Moreover, the new elevator system 10 comprises several deflecting rollers, in the present example a first deflecting roller 14.A1, a second deflecting roller 14.A2 for the first support means strand TA, a third deflecting roller 14.B1 for the second support means strand TB and a fourth deflecting roller 14.A3, 14.B2 for the two support means strands TA and TB.

The lower elevator car K1 has in its lower car region B1 a first fastening region 15.1 and a second fastening region 15.11, which are arranged laterally at mutually opposite sides of the elevator car K1.

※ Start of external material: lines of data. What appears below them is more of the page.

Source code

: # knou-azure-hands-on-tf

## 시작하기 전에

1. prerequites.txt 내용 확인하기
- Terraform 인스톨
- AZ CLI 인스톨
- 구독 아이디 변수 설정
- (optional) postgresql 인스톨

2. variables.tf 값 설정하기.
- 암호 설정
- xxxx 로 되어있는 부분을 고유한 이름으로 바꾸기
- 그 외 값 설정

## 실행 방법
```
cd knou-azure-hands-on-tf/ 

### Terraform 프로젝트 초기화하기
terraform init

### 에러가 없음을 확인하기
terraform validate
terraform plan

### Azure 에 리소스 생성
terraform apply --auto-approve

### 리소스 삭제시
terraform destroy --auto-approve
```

The upper elevator car K2 has in its upper car region a third fastening region 15.2 and a fourth fastening region 15.22, which are arranged at least approximately centrally and which in the present example of embodiment virtually coincide at 15.2/15.22. For reasons of clarity of the drawing they are shown in FIG. 1A without horizontal spacing.

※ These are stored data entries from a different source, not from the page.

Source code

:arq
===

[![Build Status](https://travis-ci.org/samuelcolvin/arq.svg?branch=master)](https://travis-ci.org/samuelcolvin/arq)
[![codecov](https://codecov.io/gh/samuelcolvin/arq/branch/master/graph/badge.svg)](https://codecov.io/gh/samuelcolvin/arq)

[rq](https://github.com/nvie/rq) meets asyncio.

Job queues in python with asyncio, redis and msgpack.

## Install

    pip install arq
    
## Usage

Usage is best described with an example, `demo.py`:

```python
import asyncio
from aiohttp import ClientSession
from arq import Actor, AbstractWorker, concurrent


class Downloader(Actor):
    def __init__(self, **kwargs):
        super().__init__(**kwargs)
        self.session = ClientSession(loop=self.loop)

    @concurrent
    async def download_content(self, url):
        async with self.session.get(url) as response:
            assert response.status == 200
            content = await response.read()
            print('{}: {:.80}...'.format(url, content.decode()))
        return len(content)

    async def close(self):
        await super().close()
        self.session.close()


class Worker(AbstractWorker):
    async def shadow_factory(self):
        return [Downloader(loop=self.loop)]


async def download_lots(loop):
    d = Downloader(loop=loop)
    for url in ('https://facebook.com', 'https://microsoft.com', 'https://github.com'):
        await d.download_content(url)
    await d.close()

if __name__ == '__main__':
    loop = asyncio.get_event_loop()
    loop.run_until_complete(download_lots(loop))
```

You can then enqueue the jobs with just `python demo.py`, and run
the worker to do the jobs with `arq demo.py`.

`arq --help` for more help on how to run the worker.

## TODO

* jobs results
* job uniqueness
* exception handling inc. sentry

The support means strands TA, TB are fixed at the lateral fastening regions 15.1, 15.11 of the lower elevator car K1 and at the central fastening point 15.2/15.22 of the upper elevator car K2 in such a manner that each of the elevator cars K1 and K2 is suspended at both support means strands TA and TB. The elevator cars K1 and K2 are suspended in a so-termed 1:1 suspension at the support means strands TA and TB, as is described in further detail below. The first support means strand TA runs from the first fastening region 15.1 to the lower elevator car K1, where it is fastened by its first end, upwardly and directly to the first drive pulley 13.A1. From the latter, the first support means strand TA runs, for example via the first deflecting roller 14.A1 and the second deflecting roller 14.A2, downwardly to the upper counterweight deflecting roller 12.1. From the latter, the first drive means strand TA runs upwardly, via the deflecting roller 14.A3, further to the third drive pulley 13.A2 and from this directly to the central fastening region 15.2/15.22 at the upper elevator car K2, where it is fastened by its second end.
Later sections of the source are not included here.